15 minlesson

Why Resilience Matters

Why Resilience Matters

In distributed systems, failures are not exceptional - they're expected. Network calls fail, services become unavailable, and resources become exhausted. Resilience patterns help your application handle these failures gracefully.

Types of Failures

Transient Failures

Temporary failures that resolve themselves:

  • Network timeouts
  • Service temporarily unavailable (HTTP 503)
  • Database connection pool exhausted
  • Rate limiting (HTTP 429)

Strategy: Retry after a short delay.

Permanent Failures

Failures that won't resolve by retrying:

  • Invalid credentials (HTTP 401)
  • Resource not found (HTTP 404)
  • Validation errors (HTTP 400)

Strategy: Fail fast, don't retry.

Cascading Failures

One failing service causes others to fail:

1Service A → Service B → Service C
2 ↓ (fails)
3Service A ← (timeout) ← Service B
4
5When C fails, B waits, then A waits...
6Resources exhausted across all services!

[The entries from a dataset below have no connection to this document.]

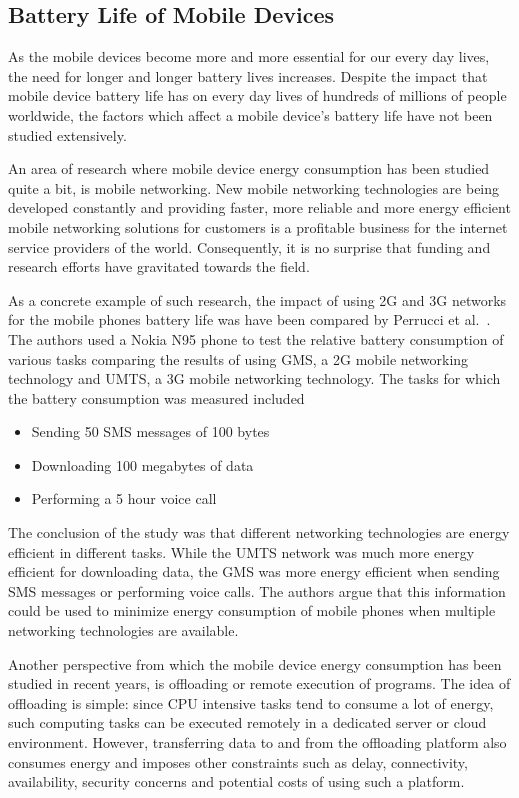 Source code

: \subsection{Battery Life of Mobile Devices}

As the mobile devices become more and more essential for our every day lives, the need for longer and longer battery lives increases. Despite the impact that mobile device battery life has on every day lives of hundreds of millions of people worldwide, the factors which affect a mobile device's battery life have not been studied extensively.

An area of research where mobile device energy consumption has been studied quite a bit, is mobile networking. New mobile networking technologies are being developed constantly and providing faster, more reliable and more energy efficient mobile networking solutions for customers is a profitable business for the internet service providers of the world. Consequently, it is no surprise that funding and research efforts have gravitated towards the field.  

As a concrete example of such research, the impact of using 2G and 3G networks for the mobile phones battery life was have been compared by Perrucci et al.~\cite{5357972}. The authors used a Nokia N95 phone to test the relative battery consumption of various tasks comparing the results of using GMS, a 2G mobile networking technology and UMTS, a 3G mobile networking technology. The tasks for which the battery consumption was measured included 

\begin{itemize}
\item Sending 50 SMS messages of 100 bytes
\item Downloading 100 megabytes of data
\item Performing a 5 hour voice call 
\end{itemize} 

The conclusion of the study was that different networking technologies are energy efficient in different tasks. While the UMTS network was much more energy efficient for downloading data, the GMS was more energy efficient when sending SMS messages or performing voice calls. The authors argue that this information could be used to minimize energy consumption of mobile phones when multiple networking technologies are available.       

Another perspective from which the mobile device energy consumption has been studied in recent years, is offloading or remote execution of programs. The idea of offloading is simple: since CPU intensive tasks tend to consume a lot of energy, such computing tasks can be executed remotely in a dedicated server or cloud environment. However, transferring data to and from the offloading platform also consumes energy and imposes other constraints such as delay, connectivity, availability, security concerns and potential costs of using such a platform.

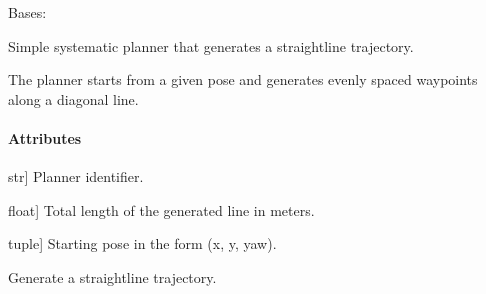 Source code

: \documentclass[letterpaper,10pt,english]{sphinxmanual}
\begin{document}

\begin{fulllineitems}
\label{\detokenize{mirte_lc_nav2.navigators:mirte_lc_nav2.navigators.StraightLinePath}}
\pysigstartsignatures
\pysiglinewithargsret
{}
{\sphinxparamcomma {}\sphinxparamcomma {}}
{}
\pysigstopsignatures
\sphinxAtStartPar
Bases: {\hyperref[\detokenize{mirte_lc_nav2.navigator_types:mirte_lc_nav2.navigator_types.SystematicNavigator}]{}}

\sphinxAtStartPar
Simple systematic planner that generates a straight\sphinxhyphen{}line trajectory.

\sphinxAtStartPar
The planner starts from a given pose and generates evenly spaced
waypoints along a diagonal line.


\paragraph{Attributes}
\label{\detokenize{mirte_lc_nav2.navigators:id28}}\begin{description}
\sphinxlineitem{name}{[}str{]}
\sphinxAtStartPar
Planner identifier.

\sphinxlineitem{length}{[}float{]}
\sphinxAtStartPar
Total length of the generated line in meters.

\sphinxlineitem{start\_pose}{[}tuple{]}
\sphinxAtStartPar
Starting pose in the form (x, y, yaw).

\end{description}

\begin{fulllineitems}
\label{\detokenize{mirte_lc_nav2.navigators:mirte_lc_nav2.navigators.StraightLinePath.generate_path}}
\pysigstartsignatures
\pysiglinewithargsret
{}
{}
{}
\pysigstopsignatures
\sphinxAtStartPar
Generate a straight\sphinxhyphen{}line trajectory.


\end{fulllineitems}
\end{fulllineitems}
\end{document}
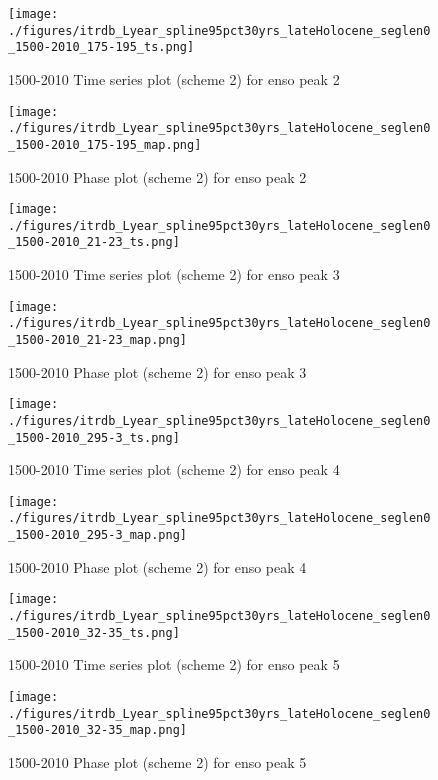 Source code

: \documentclass[smallextended]{svjour3}       %
\begin{document}
\begin{figure}[!tbp]
\centering
\begin{minipage}[b]{0.45\textwidth}
\texttt{[image: ./figures/itrdb\_Lyear\_spline95pct30yrs\_lateHolocene\_seglen0\_1500-2010\_175-195\_ts.png]}
\caption{1500-2010 Time series plot (scheme 2) for enso peak 2}
\label{ts_2}
\end{minipage}
\hfill
\begin{minipage}[b]{0.45\textwidth}
\texttt{[image: ./figures/itrdb\_Lyear\_spline95pct30yrs\_lateHolocene\_seglen0\_1500-2010\_175-195\_map.png]}
\caption{1500-2010 Phase plot (scheme 2) for enso peak 2}
\label{map_2}
\end{minipage}
\end{figure}

\begin{figure}[!tbp]
\centering
\begin{minipage}[b]{0.45\textwidth}
\texttt{[image: ./figures/itrdb\_Lyear\_spline95pct30yrs\_lateHolocene\_seglen0\_1500-2010\_21-23\_ts.png]}
\caption{1500-2010 Time series plot (scheme 2) for enso peak 3}
\label{ts_3}
\end{minipage}
\hfill
\begin{minipage}[b]{0.45\textwidth}
\texttt{[image: ./figures/itrdb\_Lyear\_spline95pct30yrs\_lateHolocene\_seglen0\_1500-2010\_21-23\_map.png]}
\caption{1500-2010 Phase plot (scheme 2) for enso peak 3}
\label{map_3}
\end{minipage}
\end{figure}

\begin{figure}[!tbp]
\centering
\begin{minipage}[b]{0.45\textwidth}
\texttt{[image: ./figures/itrdb\_Lyear\_spline95pct30yrs\_lateHolocene\_seglen0\_1500-2010\_295-3\_ts.png]}
\caption{1500-2010 Time series plot (scheme 2) for enso peak 4}
\label{ts_4}
\end{minipage}
\hfill
\begin{minipage}[b]{0.45\textwidth}
\texttt{[image: ./figures/itrdb\_Lyear\_spline95pct30yrs\_lateHolocene\_seglen0\_1500-2010\_295-3\_map.png]}
\caption{1500-2010 Phase plot (scheme 2) for enso peak 4}
\label{map_4}
\end{minipage}
\end{figure}

\begin{figure}[!tbp]
\centering
\begin{minipage}[b]{0.45\textwidth}
\texttt{[image: ./figures/itrdb\_Lyear\_spline95pct30yrs\_lateHolocene\_seglen0\_1500-2010\_32-35\_ts.png]}
\caption{1500-2010 Time series plot (scheme 2) for enso peak 5}
\label{ts_5}
\end{minipage}
\hfill
\begin{minipage}[b]{0.45\textwidth}
\texttt{[image: ./figures/itrdb\_Lyear\_spline95pct30yrs\_lateHolocene\_seglen0\_1500-2010\_32-35\_map.png]}
\caption{1500-2010 Phase plot (scheme 2) for enso peak 5}
\label{map_5}
\end{minipage}
\end{figure}
\end{document}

Strategy: Circuit breaker, fail fast.

Without Resilience Patterns

csharp
1// Naive approach - fails on first error
2var response = await httpClient.GetAsync(url);
3var data = await response.Content.ReadAsStringAsync();

Problems:

  • Single transient failure causes complete failure
  • No protection against cascading failures
  • User sees cryptic error messages

With Resilience Patterns

csharp
1// With retry and timeout
2var policy = Policy
3 .Handle<HttpRequestException>()
4 .WaitAndRetryAsync(3, attempt => TimeSpan.FromSeconds(Math.Pow(2, attempt)));
5
6var response = await policy.ExecuteAsync(() => httpClient.GetAsync(url));

Benefits:

  • Automatic recovery from transient failures
  • Protection against cascading failures
  • Better user experience

Common Resilience Patterns

PatternPurpose
RetryAutomatically retry failed operations
Exponential BackoffIncrease wait time between retries
Circuit BreakerStop calling failing services
TimeoutLimit how long to wait
BulkheadIsolate failures to prevent cascade
FallbackProvide default when all else fails

When to Retry

Retry when:

  • Network timeout occurred
  • Service returns 5xx status
  • Database connection failed
  • Rate limit hit (with appropriate delay)

Don't retry when:

  • Client error (4xx except 429)
  • Invalid input/credentials
  • Business logic failure
  • Operation is not idempotent

Real-World Example

Without resilience:

1User clicks "Submit Order"
2→ Payment service times out (network glitch)
3→ Error: "Something went wrong"
4→ User retries manually
5→ Gets duplicate charges!

With resilience:

1User clicks "Submit Order"
2→ Payment service times out
3→ System waits 1 second, retries
4→ Second attempt succeeds
5→ User sees "Order Confirmed"

The Cost of No Resilience

  • User frustration: Errors for temporary problems
  • Lost revenue: Users abandon failing checkouts
  • Support burden: Tickets for transient issues
  • Cascading outages: One service takes down others

Introduction to Polly

Polly is a .NET resilience library that provides:

  • Retry policies
  • Circuit breakers
  • Timeouts
  • Bulkhead isolation
  • Fallback policies
  • Policy composition
csharp
1// Install: dotnet add package Polly
2
3using Polly;
4
5var policy = Policy
6 .Handle<HttpRequestException>()
7 .WaitAndRetryAsync(3, attempt => TimeSpan.FromSeconds(attempt));
8
9var result = await policy.ExecuteAsync(async () =>
10{
11 return await httpClient.GetStringAsync(url);
12});

Key Takeaways

  • Failures are expected in distributed systems
  • Transient failures often resolve with retry
  • Permanent failures should fail fast
  • Circuit breakers prevent cascading failures
  • Polly provides composable resilience policies
  • Resilience improves user experience and system stability